▶ _Exercise description_: What number of lines in the entries hold the string "width"? Answer with it alone.

* * * * * * * * *

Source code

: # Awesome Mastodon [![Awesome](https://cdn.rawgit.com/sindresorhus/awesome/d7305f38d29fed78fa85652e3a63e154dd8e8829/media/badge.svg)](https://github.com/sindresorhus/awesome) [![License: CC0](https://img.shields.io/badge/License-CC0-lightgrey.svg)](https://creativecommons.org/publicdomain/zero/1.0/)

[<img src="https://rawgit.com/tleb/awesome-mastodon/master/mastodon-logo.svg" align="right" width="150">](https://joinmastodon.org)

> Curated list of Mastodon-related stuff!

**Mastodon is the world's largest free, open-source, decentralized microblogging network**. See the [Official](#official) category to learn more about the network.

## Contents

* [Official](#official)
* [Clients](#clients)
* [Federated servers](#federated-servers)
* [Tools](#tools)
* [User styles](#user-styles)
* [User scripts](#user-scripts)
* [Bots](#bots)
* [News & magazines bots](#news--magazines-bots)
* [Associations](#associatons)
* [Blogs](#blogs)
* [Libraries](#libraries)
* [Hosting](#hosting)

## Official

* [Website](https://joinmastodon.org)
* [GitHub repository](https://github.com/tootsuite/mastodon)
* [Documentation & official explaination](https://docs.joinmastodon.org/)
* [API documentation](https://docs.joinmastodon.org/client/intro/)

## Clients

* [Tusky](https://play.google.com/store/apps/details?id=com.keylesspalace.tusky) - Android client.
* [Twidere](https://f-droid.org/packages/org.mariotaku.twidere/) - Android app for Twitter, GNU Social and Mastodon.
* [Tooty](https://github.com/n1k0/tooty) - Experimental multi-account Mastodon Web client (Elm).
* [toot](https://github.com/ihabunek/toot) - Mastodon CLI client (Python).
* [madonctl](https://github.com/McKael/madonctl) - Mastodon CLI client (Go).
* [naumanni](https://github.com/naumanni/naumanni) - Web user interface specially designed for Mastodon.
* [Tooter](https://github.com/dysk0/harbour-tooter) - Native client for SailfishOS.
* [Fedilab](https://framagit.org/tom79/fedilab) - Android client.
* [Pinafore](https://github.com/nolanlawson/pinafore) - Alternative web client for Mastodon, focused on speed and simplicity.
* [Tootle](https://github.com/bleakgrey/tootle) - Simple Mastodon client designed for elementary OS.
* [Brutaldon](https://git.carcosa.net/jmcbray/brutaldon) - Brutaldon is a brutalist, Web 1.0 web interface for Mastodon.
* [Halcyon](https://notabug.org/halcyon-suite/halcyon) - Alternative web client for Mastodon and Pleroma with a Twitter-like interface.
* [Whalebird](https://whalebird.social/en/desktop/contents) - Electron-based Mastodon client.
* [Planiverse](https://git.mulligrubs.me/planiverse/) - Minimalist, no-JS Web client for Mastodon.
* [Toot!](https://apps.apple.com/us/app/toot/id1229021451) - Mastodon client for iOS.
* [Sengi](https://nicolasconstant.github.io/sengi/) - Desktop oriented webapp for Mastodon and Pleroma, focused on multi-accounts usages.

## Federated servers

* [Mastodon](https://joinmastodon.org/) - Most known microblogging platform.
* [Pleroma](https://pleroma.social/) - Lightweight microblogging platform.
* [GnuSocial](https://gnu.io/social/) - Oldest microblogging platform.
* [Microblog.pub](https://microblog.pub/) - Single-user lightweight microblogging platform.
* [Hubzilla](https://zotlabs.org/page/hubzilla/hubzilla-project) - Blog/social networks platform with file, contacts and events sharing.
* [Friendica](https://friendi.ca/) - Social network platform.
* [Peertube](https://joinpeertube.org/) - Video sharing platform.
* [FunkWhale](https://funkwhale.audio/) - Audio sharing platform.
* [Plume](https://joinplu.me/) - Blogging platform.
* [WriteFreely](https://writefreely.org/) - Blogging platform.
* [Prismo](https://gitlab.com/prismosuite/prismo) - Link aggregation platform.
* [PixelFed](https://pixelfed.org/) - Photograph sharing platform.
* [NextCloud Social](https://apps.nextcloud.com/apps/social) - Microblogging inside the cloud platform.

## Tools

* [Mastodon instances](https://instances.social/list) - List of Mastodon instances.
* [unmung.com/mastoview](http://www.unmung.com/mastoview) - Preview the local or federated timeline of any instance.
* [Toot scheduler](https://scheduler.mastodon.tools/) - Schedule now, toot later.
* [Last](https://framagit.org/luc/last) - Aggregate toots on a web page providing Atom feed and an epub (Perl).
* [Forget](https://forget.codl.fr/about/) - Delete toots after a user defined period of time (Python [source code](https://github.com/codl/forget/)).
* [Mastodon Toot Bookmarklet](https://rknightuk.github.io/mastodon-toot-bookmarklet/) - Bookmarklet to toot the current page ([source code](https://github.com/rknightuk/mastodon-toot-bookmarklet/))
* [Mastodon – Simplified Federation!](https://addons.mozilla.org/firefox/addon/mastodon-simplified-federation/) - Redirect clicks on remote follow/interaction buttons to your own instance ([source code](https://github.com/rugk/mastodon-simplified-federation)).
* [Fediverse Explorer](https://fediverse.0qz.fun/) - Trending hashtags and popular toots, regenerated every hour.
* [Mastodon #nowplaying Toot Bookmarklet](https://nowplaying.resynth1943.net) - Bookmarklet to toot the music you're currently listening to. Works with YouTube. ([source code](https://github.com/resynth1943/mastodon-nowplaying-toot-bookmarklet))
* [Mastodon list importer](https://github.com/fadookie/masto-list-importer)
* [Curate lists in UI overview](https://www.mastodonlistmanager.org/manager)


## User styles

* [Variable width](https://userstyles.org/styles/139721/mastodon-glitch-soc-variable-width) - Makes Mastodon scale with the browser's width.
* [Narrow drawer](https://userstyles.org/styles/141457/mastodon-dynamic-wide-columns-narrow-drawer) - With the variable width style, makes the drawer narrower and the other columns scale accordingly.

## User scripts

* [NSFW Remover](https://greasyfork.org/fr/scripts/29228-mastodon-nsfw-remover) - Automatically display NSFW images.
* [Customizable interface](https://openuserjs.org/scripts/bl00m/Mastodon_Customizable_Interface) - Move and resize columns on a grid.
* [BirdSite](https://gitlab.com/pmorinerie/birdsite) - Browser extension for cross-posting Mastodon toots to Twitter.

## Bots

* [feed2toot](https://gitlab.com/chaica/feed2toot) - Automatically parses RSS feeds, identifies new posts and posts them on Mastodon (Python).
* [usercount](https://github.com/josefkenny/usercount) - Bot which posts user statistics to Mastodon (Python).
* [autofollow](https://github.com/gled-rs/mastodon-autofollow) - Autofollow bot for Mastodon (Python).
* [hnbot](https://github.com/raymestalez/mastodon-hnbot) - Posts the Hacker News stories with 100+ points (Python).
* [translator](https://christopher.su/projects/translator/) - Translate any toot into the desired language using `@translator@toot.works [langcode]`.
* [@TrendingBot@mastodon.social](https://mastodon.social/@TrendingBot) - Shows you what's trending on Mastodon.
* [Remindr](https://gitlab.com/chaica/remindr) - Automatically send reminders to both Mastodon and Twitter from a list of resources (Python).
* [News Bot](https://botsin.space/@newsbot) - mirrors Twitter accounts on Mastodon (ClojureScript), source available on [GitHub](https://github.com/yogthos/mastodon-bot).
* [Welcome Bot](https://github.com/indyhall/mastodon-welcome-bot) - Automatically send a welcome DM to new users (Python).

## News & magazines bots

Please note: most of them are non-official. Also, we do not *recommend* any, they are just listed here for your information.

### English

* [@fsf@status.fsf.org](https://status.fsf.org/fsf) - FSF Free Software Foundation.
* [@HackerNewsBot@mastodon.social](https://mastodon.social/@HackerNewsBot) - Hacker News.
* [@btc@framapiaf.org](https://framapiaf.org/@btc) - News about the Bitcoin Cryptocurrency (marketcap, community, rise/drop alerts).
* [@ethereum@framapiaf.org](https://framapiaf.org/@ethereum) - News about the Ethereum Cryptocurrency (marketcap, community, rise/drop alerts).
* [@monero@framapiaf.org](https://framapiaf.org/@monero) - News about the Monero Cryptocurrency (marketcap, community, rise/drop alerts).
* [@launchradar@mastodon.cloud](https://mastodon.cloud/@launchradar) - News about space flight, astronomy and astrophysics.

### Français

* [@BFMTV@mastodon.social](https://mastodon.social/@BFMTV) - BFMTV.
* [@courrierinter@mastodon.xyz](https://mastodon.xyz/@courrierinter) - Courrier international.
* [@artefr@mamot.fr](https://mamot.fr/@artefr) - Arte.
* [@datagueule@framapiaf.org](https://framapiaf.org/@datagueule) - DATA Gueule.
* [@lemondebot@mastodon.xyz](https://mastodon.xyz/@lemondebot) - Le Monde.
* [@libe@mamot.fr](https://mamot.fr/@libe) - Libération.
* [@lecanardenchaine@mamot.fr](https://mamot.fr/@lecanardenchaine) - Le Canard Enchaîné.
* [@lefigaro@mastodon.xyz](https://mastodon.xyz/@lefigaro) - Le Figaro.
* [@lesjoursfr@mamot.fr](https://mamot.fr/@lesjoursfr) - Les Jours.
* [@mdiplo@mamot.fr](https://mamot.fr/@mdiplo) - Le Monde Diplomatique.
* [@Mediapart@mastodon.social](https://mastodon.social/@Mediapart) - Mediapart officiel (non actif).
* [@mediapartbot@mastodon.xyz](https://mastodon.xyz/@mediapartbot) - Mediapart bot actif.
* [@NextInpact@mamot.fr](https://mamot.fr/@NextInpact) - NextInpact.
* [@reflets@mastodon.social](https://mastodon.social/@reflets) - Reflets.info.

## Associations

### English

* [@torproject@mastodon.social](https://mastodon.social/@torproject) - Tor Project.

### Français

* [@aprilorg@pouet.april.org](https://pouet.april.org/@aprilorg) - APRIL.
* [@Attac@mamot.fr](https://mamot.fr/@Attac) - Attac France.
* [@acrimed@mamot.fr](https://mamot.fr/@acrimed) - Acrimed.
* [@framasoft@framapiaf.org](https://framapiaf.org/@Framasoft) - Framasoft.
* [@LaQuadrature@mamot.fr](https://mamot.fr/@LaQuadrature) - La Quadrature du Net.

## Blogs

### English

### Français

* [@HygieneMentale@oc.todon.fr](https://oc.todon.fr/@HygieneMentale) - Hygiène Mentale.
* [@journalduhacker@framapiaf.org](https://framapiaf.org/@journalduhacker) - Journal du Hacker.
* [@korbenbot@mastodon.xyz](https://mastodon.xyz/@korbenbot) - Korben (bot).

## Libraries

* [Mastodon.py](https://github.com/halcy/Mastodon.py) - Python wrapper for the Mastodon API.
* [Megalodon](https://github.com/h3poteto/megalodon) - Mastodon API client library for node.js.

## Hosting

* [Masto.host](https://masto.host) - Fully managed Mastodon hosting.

* * * * * * * * *

▶ _Reply to the exercise_: 3